[Stored dataset items]
+ + +
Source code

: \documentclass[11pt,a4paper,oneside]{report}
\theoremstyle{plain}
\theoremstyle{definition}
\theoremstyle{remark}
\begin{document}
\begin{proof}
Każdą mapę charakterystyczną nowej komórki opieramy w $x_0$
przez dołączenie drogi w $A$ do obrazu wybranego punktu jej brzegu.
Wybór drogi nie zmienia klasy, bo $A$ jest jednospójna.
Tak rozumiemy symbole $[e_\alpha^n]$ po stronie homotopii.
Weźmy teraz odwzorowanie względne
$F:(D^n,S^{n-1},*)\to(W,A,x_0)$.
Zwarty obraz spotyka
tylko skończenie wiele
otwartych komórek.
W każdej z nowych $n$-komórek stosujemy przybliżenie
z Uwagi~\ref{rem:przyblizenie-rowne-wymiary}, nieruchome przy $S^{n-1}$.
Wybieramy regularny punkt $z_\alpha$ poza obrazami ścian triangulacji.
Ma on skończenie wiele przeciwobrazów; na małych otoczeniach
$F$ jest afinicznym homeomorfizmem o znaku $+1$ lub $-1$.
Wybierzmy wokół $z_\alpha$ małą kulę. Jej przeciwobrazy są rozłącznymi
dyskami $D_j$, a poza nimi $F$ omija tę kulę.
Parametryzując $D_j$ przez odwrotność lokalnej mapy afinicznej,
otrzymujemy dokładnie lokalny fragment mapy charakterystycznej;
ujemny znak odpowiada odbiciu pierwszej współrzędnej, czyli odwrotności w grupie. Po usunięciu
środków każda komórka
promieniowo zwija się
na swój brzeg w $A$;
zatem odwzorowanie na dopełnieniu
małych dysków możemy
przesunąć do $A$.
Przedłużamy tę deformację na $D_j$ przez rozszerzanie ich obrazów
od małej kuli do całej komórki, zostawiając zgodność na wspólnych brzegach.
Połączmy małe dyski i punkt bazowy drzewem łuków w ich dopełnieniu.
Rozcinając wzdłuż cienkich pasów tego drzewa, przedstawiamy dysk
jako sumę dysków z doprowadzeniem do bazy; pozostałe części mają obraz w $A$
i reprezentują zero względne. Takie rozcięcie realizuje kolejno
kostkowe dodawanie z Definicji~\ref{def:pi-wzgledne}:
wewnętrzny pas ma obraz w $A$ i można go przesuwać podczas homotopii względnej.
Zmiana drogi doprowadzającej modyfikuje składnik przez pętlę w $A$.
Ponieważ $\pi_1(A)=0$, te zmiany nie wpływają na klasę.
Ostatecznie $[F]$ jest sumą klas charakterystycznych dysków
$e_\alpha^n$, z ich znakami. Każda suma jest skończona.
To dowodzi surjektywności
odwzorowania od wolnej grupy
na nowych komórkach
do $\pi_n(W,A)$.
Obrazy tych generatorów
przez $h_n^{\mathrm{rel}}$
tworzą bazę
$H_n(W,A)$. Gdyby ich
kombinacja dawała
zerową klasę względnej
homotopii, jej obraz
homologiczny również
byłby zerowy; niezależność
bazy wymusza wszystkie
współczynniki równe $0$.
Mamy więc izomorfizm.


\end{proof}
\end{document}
+ + +
WORK ITEM
Which lines above include the word "drogi"? Show each one.

RESULT FOR THIS TASK
przez dołączenie drogi w $A$ do obrazu wybranego punktu jej brzegu.
Wybór drogi nie zmienia klasy, bo $A$ jest jednospójna.
Zmiana drogi doprowadzającej modyfikuje składnik przez pętlę w $A$.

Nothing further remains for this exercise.